WORK TO COMPLETE: Which lines have the string "customizing"? Copy all of them from the entries below.

----- TASK DATA

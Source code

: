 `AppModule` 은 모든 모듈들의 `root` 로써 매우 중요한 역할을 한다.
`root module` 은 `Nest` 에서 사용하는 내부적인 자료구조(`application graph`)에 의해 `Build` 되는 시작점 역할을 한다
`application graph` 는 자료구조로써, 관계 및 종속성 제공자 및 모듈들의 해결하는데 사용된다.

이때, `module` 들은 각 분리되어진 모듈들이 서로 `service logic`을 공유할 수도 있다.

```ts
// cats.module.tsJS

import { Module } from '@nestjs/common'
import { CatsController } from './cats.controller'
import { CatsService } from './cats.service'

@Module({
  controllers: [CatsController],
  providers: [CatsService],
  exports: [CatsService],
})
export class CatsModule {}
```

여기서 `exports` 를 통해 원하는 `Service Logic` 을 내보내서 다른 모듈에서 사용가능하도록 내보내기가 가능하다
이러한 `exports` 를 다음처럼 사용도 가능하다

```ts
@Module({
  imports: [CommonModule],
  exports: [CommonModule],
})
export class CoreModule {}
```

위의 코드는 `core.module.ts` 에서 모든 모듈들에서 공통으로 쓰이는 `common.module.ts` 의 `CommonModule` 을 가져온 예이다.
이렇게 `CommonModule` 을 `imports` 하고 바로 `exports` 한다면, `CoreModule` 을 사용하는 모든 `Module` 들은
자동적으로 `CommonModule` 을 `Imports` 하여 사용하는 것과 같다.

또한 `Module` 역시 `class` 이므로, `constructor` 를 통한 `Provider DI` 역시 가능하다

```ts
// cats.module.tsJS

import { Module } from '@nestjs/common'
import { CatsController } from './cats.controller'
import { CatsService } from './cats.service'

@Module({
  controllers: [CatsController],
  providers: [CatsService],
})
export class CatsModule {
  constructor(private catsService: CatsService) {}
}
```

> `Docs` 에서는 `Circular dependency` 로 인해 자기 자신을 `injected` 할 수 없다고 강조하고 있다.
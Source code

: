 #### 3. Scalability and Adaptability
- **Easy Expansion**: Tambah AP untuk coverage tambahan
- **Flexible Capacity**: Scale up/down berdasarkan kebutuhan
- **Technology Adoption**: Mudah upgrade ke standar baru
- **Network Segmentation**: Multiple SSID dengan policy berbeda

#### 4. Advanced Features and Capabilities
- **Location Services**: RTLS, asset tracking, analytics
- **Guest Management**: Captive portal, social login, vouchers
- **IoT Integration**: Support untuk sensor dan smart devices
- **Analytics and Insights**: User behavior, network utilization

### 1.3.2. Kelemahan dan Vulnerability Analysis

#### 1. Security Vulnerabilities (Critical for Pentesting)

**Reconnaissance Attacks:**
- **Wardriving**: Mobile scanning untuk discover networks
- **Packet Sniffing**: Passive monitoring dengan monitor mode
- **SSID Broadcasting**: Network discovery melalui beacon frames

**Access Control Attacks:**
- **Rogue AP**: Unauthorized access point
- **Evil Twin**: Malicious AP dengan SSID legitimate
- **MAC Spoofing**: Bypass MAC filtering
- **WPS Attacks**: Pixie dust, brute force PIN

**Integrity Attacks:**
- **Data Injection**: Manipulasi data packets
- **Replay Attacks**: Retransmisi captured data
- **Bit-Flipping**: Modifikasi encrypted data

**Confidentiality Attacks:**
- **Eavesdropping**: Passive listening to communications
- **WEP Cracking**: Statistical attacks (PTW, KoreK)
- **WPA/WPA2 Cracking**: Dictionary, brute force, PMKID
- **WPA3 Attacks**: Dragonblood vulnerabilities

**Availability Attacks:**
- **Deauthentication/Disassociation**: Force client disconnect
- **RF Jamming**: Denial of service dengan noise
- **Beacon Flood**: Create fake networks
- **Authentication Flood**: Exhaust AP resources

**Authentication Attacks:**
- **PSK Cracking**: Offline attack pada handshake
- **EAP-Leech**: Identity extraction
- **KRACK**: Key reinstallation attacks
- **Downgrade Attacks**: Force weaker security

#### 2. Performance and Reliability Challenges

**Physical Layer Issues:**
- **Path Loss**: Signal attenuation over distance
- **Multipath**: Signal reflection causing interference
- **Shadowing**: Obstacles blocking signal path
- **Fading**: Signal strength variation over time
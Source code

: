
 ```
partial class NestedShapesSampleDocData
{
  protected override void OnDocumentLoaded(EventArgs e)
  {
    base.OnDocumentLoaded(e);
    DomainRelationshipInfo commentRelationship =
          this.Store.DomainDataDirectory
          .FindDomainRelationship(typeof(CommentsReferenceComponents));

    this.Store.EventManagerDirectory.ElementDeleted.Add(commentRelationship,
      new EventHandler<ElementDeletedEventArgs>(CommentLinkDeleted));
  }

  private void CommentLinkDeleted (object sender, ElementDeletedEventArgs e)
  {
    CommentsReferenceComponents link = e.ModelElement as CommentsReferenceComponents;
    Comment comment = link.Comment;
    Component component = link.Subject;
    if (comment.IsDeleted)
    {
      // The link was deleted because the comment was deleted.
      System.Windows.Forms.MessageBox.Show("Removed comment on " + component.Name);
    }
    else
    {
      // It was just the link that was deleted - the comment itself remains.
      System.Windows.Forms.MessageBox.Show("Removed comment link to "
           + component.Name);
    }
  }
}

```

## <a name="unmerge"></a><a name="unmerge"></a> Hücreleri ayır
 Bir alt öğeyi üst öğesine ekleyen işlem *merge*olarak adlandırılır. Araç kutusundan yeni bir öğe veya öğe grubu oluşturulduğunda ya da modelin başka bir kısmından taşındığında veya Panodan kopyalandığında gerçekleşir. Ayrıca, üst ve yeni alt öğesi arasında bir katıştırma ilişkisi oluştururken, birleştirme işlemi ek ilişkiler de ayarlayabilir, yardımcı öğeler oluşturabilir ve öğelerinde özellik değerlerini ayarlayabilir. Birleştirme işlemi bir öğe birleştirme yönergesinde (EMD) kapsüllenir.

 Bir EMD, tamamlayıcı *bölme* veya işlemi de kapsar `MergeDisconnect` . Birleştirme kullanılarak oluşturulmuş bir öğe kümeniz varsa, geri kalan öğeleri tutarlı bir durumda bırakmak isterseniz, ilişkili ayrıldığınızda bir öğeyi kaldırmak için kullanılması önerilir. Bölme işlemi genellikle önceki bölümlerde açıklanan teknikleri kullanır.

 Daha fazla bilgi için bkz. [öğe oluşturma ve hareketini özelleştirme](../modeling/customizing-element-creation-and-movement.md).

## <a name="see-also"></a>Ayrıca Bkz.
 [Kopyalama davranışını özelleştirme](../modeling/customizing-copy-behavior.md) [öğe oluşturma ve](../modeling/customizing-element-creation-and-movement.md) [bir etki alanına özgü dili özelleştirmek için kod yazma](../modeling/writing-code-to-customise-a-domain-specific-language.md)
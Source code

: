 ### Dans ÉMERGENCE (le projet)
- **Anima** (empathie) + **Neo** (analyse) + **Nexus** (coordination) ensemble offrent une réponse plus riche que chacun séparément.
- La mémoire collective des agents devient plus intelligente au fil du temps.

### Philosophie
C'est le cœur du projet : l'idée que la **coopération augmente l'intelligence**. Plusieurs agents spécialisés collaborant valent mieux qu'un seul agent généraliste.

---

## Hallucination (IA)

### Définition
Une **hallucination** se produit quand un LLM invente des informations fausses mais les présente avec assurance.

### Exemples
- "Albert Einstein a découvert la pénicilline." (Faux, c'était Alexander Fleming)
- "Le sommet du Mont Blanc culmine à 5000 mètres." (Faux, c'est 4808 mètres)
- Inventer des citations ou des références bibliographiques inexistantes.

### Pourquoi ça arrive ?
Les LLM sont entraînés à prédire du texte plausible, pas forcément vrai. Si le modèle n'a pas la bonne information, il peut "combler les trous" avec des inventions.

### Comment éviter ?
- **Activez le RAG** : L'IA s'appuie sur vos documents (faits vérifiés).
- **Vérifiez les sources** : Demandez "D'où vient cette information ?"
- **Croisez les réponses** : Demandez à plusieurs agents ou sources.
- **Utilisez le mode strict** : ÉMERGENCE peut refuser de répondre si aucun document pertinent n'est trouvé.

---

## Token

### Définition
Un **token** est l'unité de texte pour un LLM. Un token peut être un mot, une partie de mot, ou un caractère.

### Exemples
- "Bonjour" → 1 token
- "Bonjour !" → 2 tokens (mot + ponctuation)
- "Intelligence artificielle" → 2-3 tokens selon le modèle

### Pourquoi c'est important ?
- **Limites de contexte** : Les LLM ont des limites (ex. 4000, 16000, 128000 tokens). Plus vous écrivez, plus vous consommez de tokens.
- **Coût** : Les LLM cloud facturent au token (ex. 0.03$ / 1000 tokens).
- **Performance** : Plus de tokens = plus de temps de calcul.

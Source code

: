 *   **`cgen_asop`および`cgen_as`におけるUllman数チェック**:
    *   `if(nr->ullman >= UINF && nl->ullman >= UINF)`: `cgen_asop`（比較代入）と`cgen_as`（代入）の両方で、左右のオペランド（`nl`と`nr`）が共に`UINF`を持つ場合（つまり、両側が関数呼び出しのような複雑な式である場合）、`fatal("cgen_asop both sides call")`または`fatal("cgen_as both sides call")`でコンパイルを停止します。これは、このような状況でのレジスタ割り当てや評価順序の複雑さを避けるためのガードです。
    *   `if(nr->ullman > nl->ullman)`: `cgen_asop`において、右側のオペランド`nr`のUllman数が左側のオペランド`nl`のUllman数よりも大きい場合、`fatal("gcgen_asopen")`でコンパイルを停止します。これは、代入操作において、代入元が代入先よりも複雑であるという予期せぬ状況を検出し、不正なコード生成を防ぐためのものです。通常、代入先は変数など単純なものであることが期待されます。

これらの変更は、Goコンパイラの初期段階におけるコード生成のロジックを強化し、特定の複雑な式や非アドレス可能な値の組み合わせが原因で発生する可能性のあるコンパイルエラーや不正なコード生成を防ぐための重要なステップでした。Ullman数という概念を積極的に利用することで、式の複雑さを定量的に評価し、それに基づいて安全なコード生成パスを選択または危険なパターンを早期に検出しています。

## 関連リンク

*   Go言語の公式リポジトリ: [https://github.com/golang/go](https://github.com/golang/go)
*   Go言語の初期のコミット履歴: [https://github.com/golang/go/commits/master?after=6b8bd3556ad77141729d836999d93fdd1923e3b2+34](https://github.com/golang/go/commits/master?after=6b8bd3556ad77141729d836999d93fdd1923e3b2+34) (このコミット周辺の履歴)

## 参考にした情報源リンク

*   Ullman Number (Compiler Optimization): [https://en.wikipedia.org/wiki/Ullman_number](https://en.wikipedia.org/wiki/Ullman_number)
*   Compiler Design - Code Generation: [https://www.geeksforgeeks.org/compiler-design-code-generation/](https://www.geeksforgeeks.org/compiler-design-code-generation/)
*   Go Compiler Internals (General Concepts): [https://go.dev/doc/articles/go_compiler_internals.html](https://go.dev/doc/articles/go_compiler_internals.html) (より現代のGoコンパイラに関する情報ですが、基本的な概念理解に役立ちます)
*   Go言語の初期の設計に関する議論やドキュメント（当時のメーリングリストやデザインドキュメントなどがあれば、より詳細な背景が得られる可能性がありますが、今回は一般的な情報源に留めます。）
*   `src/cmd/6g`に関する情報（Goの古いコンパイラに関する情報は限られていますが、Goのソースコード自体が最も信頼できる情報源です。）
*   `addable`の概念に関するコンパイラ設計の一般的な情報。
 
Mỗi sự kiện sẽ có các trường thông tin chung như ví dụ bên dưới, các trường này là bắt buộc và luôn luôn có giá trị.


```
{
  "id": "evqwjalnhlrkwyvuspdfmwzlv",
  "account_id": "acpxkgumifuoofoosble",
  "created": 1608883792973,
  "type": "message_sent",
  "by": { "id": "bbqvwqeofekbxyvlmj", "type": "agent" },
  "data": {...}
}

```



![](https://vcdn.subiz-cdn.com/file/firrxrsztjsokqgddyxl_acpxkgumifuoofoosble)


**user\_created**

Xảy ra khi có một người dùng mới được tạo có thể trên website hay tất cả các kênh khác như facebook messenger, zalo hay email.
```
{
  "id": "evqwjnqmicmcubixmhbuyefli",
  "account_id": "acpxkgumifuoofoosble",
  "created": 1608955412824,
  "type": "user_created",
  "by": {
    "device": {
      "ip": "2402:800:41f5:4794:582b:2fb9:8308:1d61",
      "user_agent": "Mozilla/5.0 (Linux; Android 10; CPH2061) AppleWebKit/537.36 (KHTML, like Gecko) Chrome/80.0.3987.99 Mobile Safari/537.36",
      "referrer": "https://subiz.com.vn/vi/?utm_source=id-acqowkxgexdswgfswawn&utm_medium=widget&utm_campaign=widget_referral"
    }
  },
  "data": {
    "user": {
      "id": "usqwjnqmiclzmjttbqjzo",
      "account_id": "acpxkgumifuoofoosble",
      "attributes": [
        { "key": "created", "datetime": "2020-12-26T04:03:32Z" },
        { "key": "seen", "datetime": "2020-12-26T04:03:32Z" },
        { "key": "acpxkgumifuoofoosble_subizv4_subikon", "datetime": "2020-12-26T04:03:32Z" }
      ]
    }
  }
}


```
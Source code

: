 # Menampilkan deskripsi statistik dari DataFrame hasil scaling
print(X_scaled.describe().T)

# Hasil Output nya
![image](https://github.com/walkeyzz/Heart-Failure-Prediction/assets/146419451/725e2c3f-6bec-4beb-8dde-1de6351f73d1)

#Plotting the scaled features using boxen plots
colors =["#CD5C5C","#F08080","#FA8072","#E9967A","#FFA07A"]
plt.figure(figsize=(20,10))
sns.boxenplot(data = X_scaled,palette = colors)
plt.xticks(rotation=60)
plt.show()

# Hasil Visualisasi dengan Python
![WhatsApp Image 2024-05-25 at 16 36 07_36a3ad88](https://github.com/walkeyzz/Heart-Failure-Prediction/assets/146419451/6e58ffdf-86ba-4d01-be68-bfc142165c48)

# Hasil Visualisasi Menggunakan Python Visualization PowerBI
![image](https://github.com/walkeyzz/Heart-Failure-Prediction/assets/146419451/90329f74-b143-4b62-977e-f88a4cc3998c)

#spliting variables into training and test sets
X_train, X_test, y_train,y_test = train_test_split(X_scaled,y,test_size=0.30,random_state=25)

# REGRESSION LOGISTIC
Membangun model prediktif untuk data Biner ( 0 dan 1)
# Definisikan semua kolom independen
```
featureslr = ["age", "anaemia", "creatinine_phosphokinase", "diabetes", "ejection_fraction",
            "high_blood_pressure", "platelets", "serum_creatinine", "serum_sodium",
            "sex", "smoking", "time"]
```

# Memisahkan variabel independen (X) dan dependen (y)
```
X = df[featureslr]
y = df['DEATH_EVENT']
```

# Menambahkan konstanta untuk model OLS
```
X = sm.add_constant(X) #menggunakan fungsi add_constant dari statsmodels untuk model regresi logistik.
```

----------

WRITTEN ANSWER:
 Daha fazla bilgi için bkz. [öğe oluşturma ve hareketini özelleştirme](../modeling/customizing-element-creation-and-movement.md).
 [Kopyalama davranışını özelleştirme](../modeling/customizing-copy-behavior.md) [öğe oluşturma ve](../modeling/customizing-element-creation-and-movement.md) [bir etki alanına özgü dili özelleştirmek için kod yazma](../modeling/writing-code-to-customise-a-domain-specific-language.md)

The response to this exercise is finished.